On a personal level, I could be convinced to vote Green because I’m a small business owner, but I also don’t want to split the vote away from the leading contender in my riding that will defeat a Conservative and will vote according to this situation.
Ultimately, a split small-c conservative vote is exactly what the Conservatives want to avoid and is why they want to block the Greens from the debate.
Getting back to the GPC: The reality is that most of their positions declare that if we let the market work, we’ll solve most of our environmental and economic problems. I know it’s a simplistic summary, but the reliance on market tends to outweigh recommendations related to government interjection and regulation.
Here’s a quote from their site in context of specific platform issues:
- no more grey-industry bail-outs
- income-splitting for families
- lower payroll and income taxes
- higher taxes on polluting industries
By ‘grey industry bail-outs’, I’m assuming this refers to the bailouts that were organized for GM and Chrysler. The NDPers and the Bloc were passionate about car-industry bailouts because it meant protecting union jobs in Ontario and Quebec. The Liberals were concerned about the companies because they wanted to maintain seats in vital suburban ridings around Toronto and Montreal.

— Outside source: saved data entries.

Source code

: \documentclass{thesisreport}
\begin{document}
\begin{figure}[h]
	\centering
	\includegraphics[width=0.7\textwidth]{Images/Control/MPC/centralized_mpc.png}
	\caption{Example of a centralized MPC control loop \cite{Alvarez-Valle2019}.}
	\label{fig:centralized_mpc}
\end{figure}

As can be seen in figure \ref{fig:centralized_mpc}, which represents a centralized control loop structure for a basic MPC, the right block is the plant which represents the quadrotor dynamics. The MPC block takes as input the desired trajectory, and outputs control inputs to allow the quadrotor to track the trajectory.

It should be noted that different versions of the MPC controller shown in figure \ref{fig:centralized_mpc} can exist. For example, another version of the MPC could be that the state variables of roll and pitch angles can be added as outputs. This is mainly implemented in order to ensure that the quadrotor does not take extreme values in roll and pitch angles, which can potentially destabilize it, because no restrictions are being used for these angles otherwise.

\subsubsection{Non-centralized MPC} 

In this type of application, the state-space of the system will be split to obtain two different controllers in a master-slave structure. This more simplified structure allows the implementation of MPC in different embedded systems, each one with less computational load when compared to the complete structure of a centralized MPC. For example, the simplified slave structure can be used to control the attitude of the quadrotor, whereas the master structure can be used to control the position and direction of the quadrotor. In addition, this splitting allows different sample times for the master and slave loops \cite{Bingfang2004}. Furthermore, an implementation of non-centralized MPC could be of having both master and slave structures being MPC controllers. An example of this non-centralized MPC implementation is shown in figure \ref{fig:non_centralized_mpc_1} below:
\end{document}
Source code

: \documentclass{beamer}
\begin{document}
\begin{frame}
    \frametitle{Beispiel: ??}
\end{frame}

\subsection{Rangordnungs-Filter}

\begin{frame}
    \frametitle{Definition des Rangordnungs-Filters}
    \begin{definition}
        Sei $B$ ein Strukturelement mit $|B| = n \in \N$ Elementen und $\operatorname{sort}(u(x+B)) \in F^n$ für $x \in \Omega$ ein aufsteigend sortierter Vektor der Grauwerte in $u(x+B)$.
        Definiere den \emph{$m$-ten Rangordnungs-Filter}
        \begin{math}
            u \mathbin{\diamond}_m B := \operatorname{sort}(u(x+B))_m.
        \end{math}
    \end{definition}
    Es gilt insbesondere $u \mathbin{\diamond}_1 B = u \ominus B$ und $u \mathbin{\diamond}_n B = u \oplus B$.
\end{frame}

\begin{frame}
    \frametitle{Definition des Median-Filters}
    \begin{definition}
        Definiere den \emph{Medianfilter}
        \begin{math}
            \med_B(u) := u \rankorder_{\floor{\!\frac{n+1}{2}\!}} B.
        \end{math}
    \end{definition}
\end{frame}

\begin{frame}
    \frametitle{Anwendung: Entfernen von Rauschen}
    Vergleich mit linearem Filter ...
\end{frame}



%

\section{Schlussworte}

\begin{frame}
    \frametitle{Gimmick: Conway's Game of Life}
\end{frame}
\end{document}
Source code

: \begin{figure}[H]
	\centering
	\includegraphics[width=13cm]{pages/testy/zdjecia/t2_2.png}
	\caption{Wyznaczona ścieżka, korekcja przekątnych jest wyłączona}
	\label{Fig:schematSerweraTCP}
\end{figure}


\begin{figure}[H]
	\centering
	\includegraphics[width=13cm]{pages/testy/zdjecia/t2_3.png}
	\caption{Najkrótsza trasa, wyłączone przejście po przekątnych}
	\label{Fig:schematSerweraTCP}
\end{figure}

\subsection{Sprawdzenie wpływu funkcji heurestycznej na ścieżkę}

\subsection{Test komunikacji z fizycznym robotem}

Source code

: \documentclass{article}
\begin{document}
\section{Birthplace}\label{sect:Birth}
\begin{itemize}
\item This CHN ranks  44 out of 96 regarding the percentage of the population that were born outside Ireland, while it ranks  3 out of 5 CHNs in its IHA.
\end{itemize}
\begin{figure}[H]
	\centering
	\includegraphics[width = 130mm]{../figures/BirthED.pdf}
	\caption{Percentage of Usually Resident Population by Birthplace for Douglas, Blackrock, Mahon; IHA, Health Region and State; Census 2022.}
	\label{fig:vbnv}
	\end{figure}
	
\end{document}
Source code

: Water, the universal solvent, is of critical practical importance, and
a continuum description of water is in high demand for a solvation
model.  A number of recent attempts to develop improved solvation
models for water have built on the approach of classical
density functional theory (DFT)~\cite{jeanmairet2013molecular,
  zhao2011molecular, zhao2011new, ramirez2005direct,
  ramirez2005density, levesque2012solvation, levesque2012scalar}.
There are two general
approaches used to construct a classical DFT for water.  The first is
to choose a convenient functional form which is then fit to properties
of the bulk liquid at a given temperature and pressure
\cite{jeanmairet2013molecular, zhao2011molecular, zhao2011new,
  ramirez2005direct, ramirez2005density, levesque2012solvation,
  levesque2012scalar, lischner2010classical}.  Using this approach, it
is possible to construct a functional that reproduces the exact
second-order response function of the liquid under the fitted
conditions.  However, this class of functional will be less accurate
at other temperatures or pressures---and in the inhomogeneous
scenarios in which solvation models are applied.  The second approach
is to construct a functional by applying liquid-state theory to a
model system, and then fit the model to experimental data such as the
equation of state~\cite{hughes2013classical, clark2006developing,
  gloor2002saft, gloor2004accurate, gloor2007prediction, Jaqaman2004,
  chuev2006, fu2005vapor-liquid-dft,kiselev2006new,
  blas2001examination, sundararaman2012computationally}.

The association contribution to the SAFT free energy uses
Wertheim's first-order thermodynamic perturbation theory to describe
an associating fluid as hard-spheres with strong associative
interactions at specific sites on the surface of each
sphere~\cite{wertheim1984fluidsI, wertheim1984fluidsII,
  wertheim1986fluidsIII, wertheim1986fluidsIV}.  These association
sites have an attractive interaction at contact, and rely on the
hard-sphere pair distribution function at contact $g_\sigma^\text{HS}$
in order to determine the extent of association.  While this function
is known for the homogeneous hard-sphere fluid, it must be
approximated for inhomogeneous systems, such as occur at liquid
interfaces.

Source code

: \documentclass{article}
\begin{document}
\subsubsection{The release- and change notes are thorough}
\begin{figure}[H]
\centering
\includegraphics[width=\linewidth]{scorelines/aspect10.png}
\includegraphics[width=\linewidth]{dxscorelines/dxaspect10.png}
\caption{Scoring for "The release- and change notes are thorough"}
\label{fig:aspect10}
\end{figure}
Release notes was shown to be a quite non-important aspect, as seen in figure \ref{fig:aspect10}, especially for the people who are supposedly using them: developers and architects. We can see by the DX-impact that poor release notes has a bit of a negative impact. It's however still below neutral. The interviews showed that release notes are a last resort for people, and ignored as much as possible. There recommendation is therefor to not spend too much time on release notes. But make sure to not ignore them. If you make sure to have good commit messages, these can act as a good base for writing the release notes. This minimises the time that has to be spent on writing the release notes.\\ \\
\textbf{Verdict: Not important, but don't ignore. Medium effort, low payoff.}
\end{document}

The Conservatives could have cared less, but they eventually supported the bailout, most likely because they saw an opportunity to scoop up votes in the much-desired suburban ridings.
As you can see, the Green point of view is more consistent with the Conservatives.
‘Income-splitting’ was the first platform promise unveiled by Stephen Harper just a couple of days ago.
Lower taxes are fine, but do we know if the Greens support progressive taxes (ie. higher proportionate tax rates on higher income earners)? I’m not sure, so I welcome feedback and clarification from any Green readers out there.
Where Greens and Blues Diverge
My understanding (and that’s what this blog is all about – if I’m wrong, please correct me in the comments below) is that the Green Party is very different from the Conservatives because the Greens are about Parliamentary reform. Proportional Representation (PR) is at the top of their list and might become an election issue or question if they are allowed to debate.
That said, PR has also been a central piece of the NDP platform for a very long time, and we’ve yet to hear a peep from Jack or others at the provincial level when it comes to introducing reform that will actually stick.
Ironically, PR was also central to the Reform Party back at the end of the 80s and into the 90s before the Conservative emerged from the CRAP (Conservative-Reform-Alliance Party).
This proves that as parties become more ‘mainstream’ their concerns about democratic reform become more marginal and less important than seeing that ‘majority’ light at the end of the tunnel.
Regardless, you can see that the Greens are actually more consistent with the Conservatives. This would become much more evident in a public debate.
As a result: Elizabeth May is intentionally blocked from the debates in order to keep the confusion going for left-centrist voters and to protect the Conservatives from any kind of splitting of their votes.